The Imam said, ‘O Catholicos, discrepancy is found only in the version of the Gospel currently in use. Had you all depended upon the original version, you would not have been engaged in such many a discrepancy. For your information, when the original Gospel was lost, Christians gathered around their scholars asking for a copy of the Book they had lost after the so-called killing of Jesus. Matthew, Mark, Luke, and John answered that they had the Book by heart and they would reveal commonly one by one each Sunday… Those four (Evangelists) were only disciples of earlier disciples of the Disciples.’
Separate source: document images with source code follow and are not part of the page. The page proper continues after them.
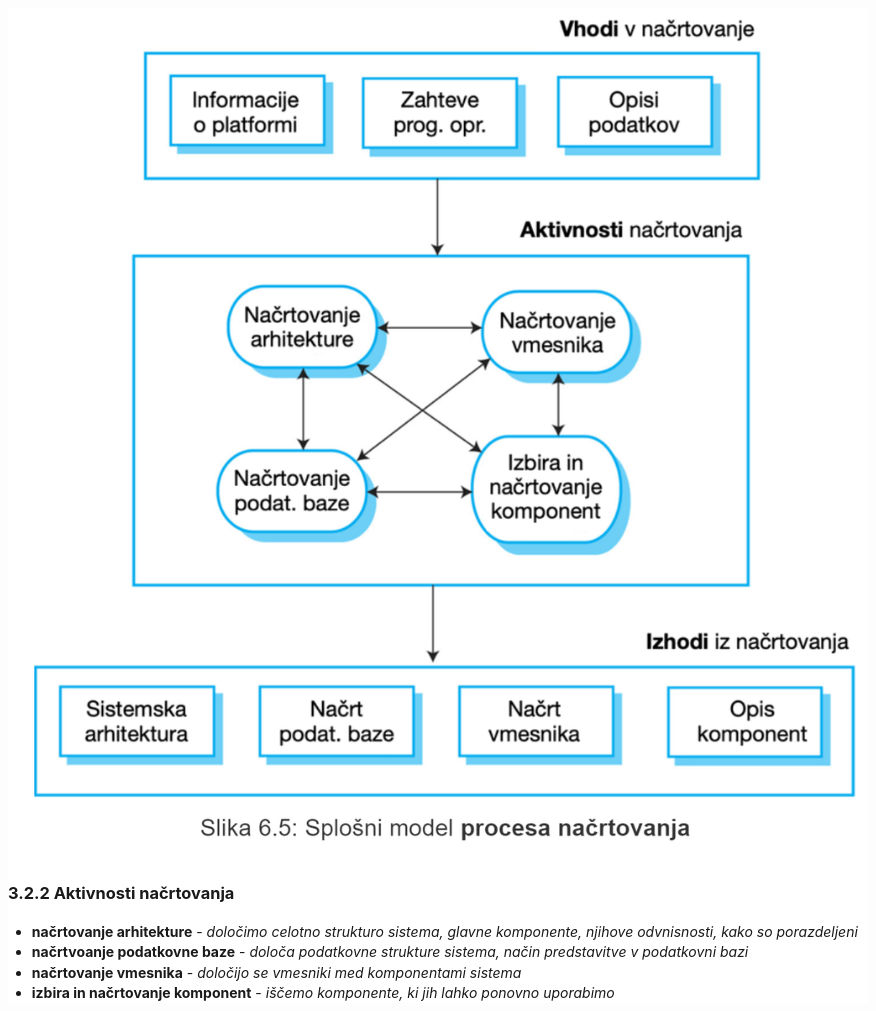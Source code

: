 ![Splošni model procesa načrtovanja](procesNacrtovanja.png)

### 3.2.2 Aktivnosti načrtovanja

- **načrtovanje arhitekture** - *določimo celotno strukturo sistema, glavne komponente, njihove odvnisnosti, kako so porazdeljeni*
- **načrtvoanje podatkovne baze** - *določa podatkovne strukture sistema, način predstavitve v podatkovni bazi*
- **načrtovanje vmesnika** - *določijo se vmesniki med komponentami sistema*
- **izbira in načrtovanje komponent** - *iščemo komponente, ki jih lahko ponovno uporabimo*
The Imam then turned his face towards the head of the Rabbis, opening a discussion. ‘I will ask you but accept evidences quoted from the Torah or the Psalms of David only,’ said the Rabbi, ‘How can you prove the prophethood of Muhammad?’ ‘I can prove it through the declarations of Moses (son of Imran), Jesus (son of Virgin Mary), and David,’ asked the Imam. ‘How can you prove the declaration of Moses?’ asked the Rabbi. ‘Moses addressed to the children of Israel saying: A prophet belonging to your brethren shall come to you, and you should believe in and listen to him,’ said the Imam, ‘As you have knowledge in the relationship between Israel (Prophet Jacob) and Ishmael (son of Prophet Abraham), can you name any brothers of the children of Israel other than sons (and descendants) of Ishmael (the ancestor of Prophet Muhammad and the Arab peoples)?’ ‘We do not reject the previous statement of Moses,’ submitted the Rabbi. ‘Has any prophet belonging to the brethren of the children of Israel come to you except Muhammad?’ asked the Imam. ‘No,’ answered the Rabbi. ‘Do you not authenticate the previous reference to Moses’ words?’ asked the Imam. ‘We do authenticate,’ said the Rabbi, ‘but we want you to refer to it as it is mentioned in the Torah.’ ‘Do you deny the following words as being mentioned in the Torah: The Light has come from Mt. Sinai and we have seen its light from Mount Seir and it has appeared to us from Mount Paran?’[21] ‘No,’ answered the Rabbi, ‘I know these words, but I do not know what they mean.’ ‘I will explain to you,’ said the Imam, ‘the Light that comes from Mount Sinai stands for the Lord’s revelation to Prophet Moses, Mount Seir is the place where Almighty God revealed (His Mission) to Jesus, and Mount Paran is one of the mountains of Mecca that lies at a distance of one day walking away from Mecca.’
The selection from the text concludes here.